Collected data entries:

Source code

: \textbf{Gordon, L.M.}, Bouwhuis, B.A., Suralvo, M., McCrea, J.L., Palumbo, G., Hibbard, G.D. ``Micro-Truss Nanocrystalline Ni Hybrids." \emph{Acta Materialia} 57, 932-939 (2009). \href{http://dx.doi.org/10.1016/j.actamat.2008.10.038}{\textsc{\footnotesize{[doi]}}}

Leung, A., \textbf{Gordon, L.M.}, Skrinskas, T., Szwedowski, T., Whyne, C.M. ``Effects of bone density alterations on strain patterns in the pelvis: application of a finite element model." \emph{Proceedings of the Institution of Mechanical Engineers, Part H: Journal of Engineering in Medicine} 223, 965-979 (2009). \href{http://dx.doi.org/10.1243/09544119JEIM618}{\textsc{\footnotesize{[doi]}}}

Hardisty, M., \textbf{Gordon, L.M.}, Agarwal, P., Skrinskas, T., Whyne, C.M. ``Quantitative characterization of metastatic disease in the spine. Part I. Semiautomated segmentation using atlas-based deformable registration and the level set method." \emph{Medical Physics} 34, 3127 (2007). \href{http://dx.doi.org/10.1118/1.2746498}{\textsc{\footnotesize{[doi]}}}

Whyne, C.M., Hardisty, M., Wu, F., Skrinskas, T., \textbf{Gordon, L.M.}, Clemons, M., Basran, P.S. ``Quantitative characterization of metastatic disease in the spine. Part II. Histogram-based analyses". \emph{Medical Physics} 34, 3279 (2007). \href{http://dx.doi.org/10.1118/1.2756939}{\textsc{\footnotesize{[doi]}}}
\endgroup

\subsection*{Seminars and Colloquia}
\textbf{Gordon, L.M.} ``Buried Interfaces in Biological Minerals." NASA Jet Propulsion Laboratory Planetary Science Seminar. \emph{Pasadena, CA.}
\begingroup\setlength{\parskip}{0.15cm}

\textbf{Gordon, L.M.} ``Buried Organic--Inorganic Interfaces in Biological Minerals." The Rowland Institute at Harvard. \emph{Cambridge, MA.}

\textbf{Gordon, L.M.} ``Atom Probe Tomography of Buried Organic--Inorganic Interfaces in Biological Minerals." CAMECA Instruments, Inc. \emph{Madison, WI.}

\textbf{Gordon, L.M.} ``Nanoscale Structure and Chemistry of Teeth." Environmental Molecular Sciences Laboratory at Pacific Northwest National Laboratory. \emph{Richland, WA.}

= Goal of the exercise =
Filter the entries above and return only the lines holding "Physics".

= Solution to this exercise =
Hardisty, M., \textbf{Gordon, L.M.}, Agarwal, P., Skrinskas, T., Whyne, C.M. ``Quantitative characterization of metastatic disease in the spine. Part I. Semiautomated segmentation using atlas-based deformable registration and the level set method." \emph{Medical Physics} 34, 3127 (2007). \href{http://dx.doi.org/10.1118/1.2746498}{\textsc{\footnotesize{[doi]}}}
Whyne, C.M., Hardisty, M., Wu, F., Skrinskas, T., \textbf{Gordon, L.M.}, Clemons, M., Basran, P.S. ``Quantitative characterization of metastatic disease in the spine. Part II. Histogram-based analyses". \emph{Medical Physics} 34, 3279 (2007). \href{http://dx.doi.org/10.1118/1.2756939}{\textsc{\footnotesize{[doi]}}}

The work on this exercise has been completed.